One of the faculty chambers (measuring 15 X 12 X 12 feet) was used as an office environment. Apart from the air conditioner and a fan no other electrical equipments were working in the room. Both the windows and doors were closed during recording, to avoid any external noise coming into the room. The idea was to capture the effects of reverberation and ambient noise in the room effectively. The following were the recording sensors used:

  • Headset Microphone: The headset microphone that comes with most personal computers (PCs) was used as the sensor. It has wideband characteristics with a flat response up to 16 kHz, thus enabling us to collect speech data at 16 kHz sampling frequency with 16 bits per sample resolution. The headset microphone is an omni-directional one. The headphone was mounted close to the speaker, so that the best possible clean speech data is obtained compared to all other sensors.
    • In-built microphone: The in-built microphone that comes with Tablet PCs was used as another sensor. The in-built microphone is also of wideband characteristics and also omni-directional in nature. The speech data is also collected using a sampling frequency of 16 kHz with 16 bits per sample resolution.
    • Digital Voice Recorder: A digital voice recorder was used for recording the data. This included a sensor that has wideband characteristics of at least 22 kHz and omni-directional in nature. It was the most sensitive of all the sensors and recorded in stereo (two) channel, MP3 format with sampling frequency of 44 kHz and 16 bits per sample resolution. After transferring data from the recorder to the PC, the MP3 files were converted to WAV format with the sampling frequency of 16 kHz, mono channel and 16 bits per sample resolution.
    • Mobile phones in offline mode: Two mobile phones of different make were used for recording the data. Both the phones have a voice recorder software that stores files in AMR format at a sampling frequency of 8 kHz and stored with 16 bits per sample resolution and were placed on the table at a distance of 2-3 feet from the subject. The AMR files were converted into WAV format after storing them in the PC.
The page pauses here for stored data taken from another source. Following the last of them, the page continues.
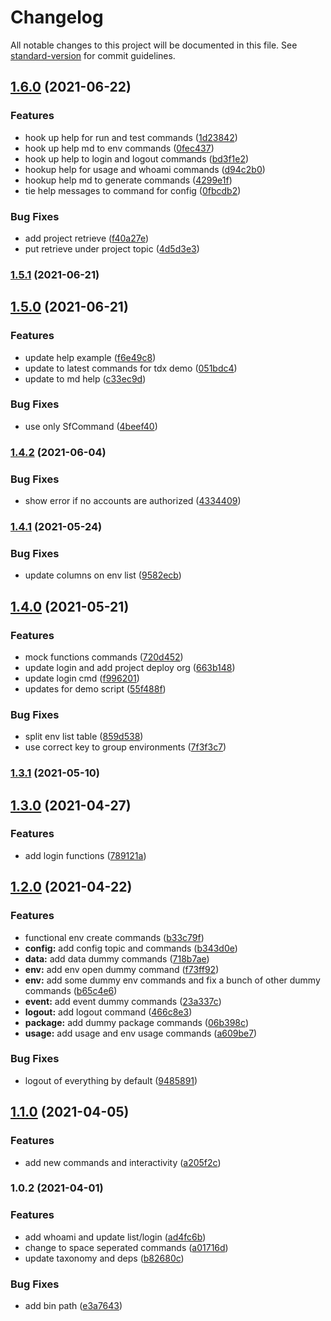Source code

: # Changelog

All notable changes to this project will be documented in this file. See [standard-version](https://github.com/conventional-changelog/standard-version) for commit guidelines.

## [1.6.0](https://github.com/salesforcecli/cli-taxonomy-experiment/compare/v1.5.1...v1.6.0) (2021-06-22)


### Features

* hook up help for run and test commands ([1d23842](https://github.com/salesforcecli/cli-taxonomy-experiment/commit/1d23842e4d0e88ec9354b72fa96d3cdb5f1a3a6b))
* hook up help md to env commands ([0fec437](https://github.com/salesforcecli/cli-taxonomy-experiment/commit/0fec437fcb358270a601cdefb9c3e46b1ebcd488))
* hook up help to login and logout commands ([bd3f1e2](https://github.com/salesforcecli/cli-taxonomy-experiment/commit/bd3f1e279a84e95a63ede3f2414a37c25533f9da))
* hookup help for usage and whoami commands ([d94c2b0](https://github.com/salesforcecli/cli-taxonomy-experiment/commit/d94c2b0dfe2fc2003097deeaa87eb17b1b794f2f))
* hookup help md to generate commands ([4299e1f](https://github.com/salesforcecli/cli-taxonomy-experiment/commit/4299e1fb6604e8841cd1efa9d6395cd8666cca3c))
* tie help messages to command for config ([0fbcdb2](https://github.com/salesforcecli/cli-taxonomy-experiment/commit/0fbcdb257b0e05deb23f660a2f72142b694f7b8d))


### Bug Fixes

* add project retrieve ([f40a27e](https://github.com/salesforcecli/cli-taxonomy-experiment/commit/f40a27e1955d2808fb53646f816dd36c06da7f92))
* put retrieve under project topic ([4d5d3e3](https://github.com/salesforcecli/cli-taxonomy-experiment/commit/4d5d3e3fcdda36861478e1b30a71e113169df5b1))

### [1.5.1](https://github.com/salesforcecli/cli-taxonomy-experiment/compare/v1.5.0...v1.5.1) (2021-06-21)

## [1.5.0](https://github.com/salesforcecli/cli-taxonomy-experiment/compare/v1.4.2...v1.5.0) (2021-06-21)


### Features

* update help example ([f6e49c8](https://github.com/salesforcecli/cli-taxonomy-experiment/commit/f6e49c8e76816ec6f341a98d9ff90e21510bbc58))
* update to latest commands for tdx demo ([051bdc4](https://github.com/salesforcecli/cli-taxonomy-experiment/commit/051bdc4a8901bc1db998eab6f4538bad552bb9e7))
* update to md help ([c33ec9d](https://github.com/salesforcecli/cli-taxonomy-experiment/commit/c33ec9d73133f65f2dab31ee7855009bf918f602))


### Bug Fixes

* use only SfCommand ([4beef40](https://github.com/salesforcecli/cli-taxonomy-experiment/commit/4beef400e330caa88b56cd24718cb7d56ed31cc2))

### [1.4.2](https://github.com/salesforcecli/cli-taxonomy-experiment/compare/v1.4.1...v1.4.2) (2021-06-04)


### Bug Fixes

* show error if no accounts are authorized ([4334409](https://github.com/salesforcecli/cli-taxonomy-experiment/commit/43344093a77966586bae7c50032122a916173f68))

### [1.4.1](https://github.com/salesforcecli/cli-taxonomy-experiment/compare/v1.4.0...v1.4.1) (2021-05-24)


### Bug Fixes

* update columns on env list ([9582ecb](https://github.com/salesforcecli/cli-taxonomy-experiment/commit/9582ecbe367c3b20348a93e5f5dfc348baf48d0f))

## [1.4.0](https://github.com/salesforcecli/cli-taxonomy-experiment/compare/v1.3.1...v1.4.0) (2021-05-21)


### Features

* mock functions commands ([720d452](https://github.com/salesforcecli/cli-taxonomy-experiment/commit/720d45236c1ad580d9bee6316120ef0b49ffe02c))
* update login and add project deploy org ([663b148](https://github.com/salesforcecli/cli-taxonomy-experiment/commit/663b1483f958a639150eea0c95a312de89a719d9))
* update login cmd ([f996201](https://github.com/salesforcecli/cli-taxonomy-experiment/commit/f996201b565404f6ff65eaaa7d0c5dc5b14e85f8))
* updates for demo script ([55f488f](https://github.com/salesforcecli/cli-taxonomy-experiment/commit/55f488f2531c3f59a9492446126e53e091e672db))


### Bug Fixes

* split env list table ([859d538](https://github.com/salesforcecli/cli-taxonomy-experiment/commit/859d5382a7fea9801f3e0866f738701006cadd86))
* use correct key to group environments ([7f3f3c7](https://github.com/salesforcecli/cli-taxonomy-experiment/commit/7f3f3c7449f9f590b1fade06604256440abba7ae))

### [1.3.1](https://github.com/salesforcecli/cli-taxonomy-experiment/compare/v1.3.0...v1.3.1) (2021-05-10)

## [1.3.0](https://github.com/salesforcecli/cli-taxonomy-experiment/compare/v1.2.0...v1.3.0) (2021-04-27)


### Features

* add login functions ([789121a](https://github.com/salesforcecli/cli-taxonomy-experiment/commit/789121a1dc8e90f153fd88a52a8de62f6e227e97))

## [1.2.0](https://github.com/salesforcecli/cli-taxonomy-experiment/compare/v1.1.0...v1.2.0) (2021-04-22)


### Features

* functional env create commands ([b33c79f](https://github.com/salesforcecli/cli-taxonomy-experiment/commit/b33c79fe5ec7b86d248836a9dda1bd6db2a6d809))
* **config:** add config topic and commands ([b343d0e](https://github.com/salesforcecli/cli-taxonomy-experiment/commit/b343d0eb4d88311dad7baf30bb40b301a2609caa))
* **data:** add data dummy commands ([718b7ae](https://github.com/salesforcecli/cli-taxonomy-experiment/commit/718b7ae0ba62a2631024dadc52fa6af053369b2f))
* **env:** add env open dummy command ([f73ff92](https://github.com/salesforcecli/cli-taxonomy-experiment/commit/f73ff92d03a55229cbc8c50bf43fd1dbd1bc92e8))
* **env:** add some dummy env commands and fix a bunch of other dummy commands ([b65c4e6](https://github.com/salesforcecli/cli-taxonomy-experiment/commit/b65c4e6db557f5d7f0998f3ad69ce53727ab1b50))
* **event:** add event dummy commands ([23a337c](https://github.com/salesforcecli/cli-taxonomy-experiment/commit/23a337c6fecec7fa0af12ae431ddc0c9a8d7acf1))
* **logout:** add logout command ([466c8e3](https://github.com/salesforcecli/cli-taxonomy-experiment/commit/466c8e3af4a25375612d4f6e7e390c6cb0636e60))
* **package:** add dummy package commands ([06b398c](https://github.com/salesforcecli/cli-taxonomy-experiment/commit/06b398caa3bef68551c13c91554ad13cdd326e6c))
* **usage:** add usage and env usage commands ([a609be7](https://github.com/salesforcecli/cli-taxonomy-experiment/commit/a609be75271bae356196b064c1cb236f54c1598b))


### Bug Fixes

* logout of everything by default ([9485891](https://github.com/salesforcecli/cli-taxonomy-experiment/commit/9485891b2a58769e05c625f7523b7d0187b270ee))

## [1.1.0](https://github.com/salesforcecli/cli-taxonomy-experiment/compare/v1.0.2...v1.1.0) (2021-04-05)


### Features

* add new commands and interactivity ([a205f2c](https://github.com/salesforcecli/cli-taxonomy-experiment/commit/a205f2c9cec90df8c36f9c6792c4d05835c74328))

### 1.0.2 (2021-04-01)


### Features

* add whoami and update list/login ([ad4fc6b](https://github.com/salesforcecli/cli-taxonomy-experiment/commit/ad4fc6baa86919ab009a9a71c421c73524bbe086))
* change to space seperated commands ([a01716d](https://github.com/salesforcecli/cli-taxonomy-experiment/commit/a01716d3fbfa1c3365f3b44d5dd54726ac9188e1))
* update taxonomy and deps ([b82680c](https://github.com/salesforcecli/cli-taxonomy-experiment/commit/b82680c017a376a41a5d380dc78d0dbf65500f85))


### Bug Fixes

* add bin path ([e3a7643](https://github.com/salesforcecli/cli-taxonomy-experiment/commit/e3a76438efec04cde44fb7620695f3782a5d30ca))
    Figure-1: Placement of sensors for Phase-I data recording

    Figure-2: Snapshot depicting recording scenario in case of Phase-I data collection.

    Figures 1 and 2 shows the placement of sensors and the way recording was done in the office environment respectively. The subjects for recording included members of the student, staff and faculty community from IIT Guwahati in the age group of 20-40. Speech data for about 3-5 minutes in reading style using English passage was initially collected. This was followed by speech data for about 6-8 minutes of two recordings in conversation style for both English and favorite language, where later happens to be the mother tongue in most cases. During the entire recording a facilitator was present to direct the subject and also to converse with him for recording. The second session of recording for each speaker was done after a gap of around one week. Please refer to the IITG DIT MV database documentation for more details.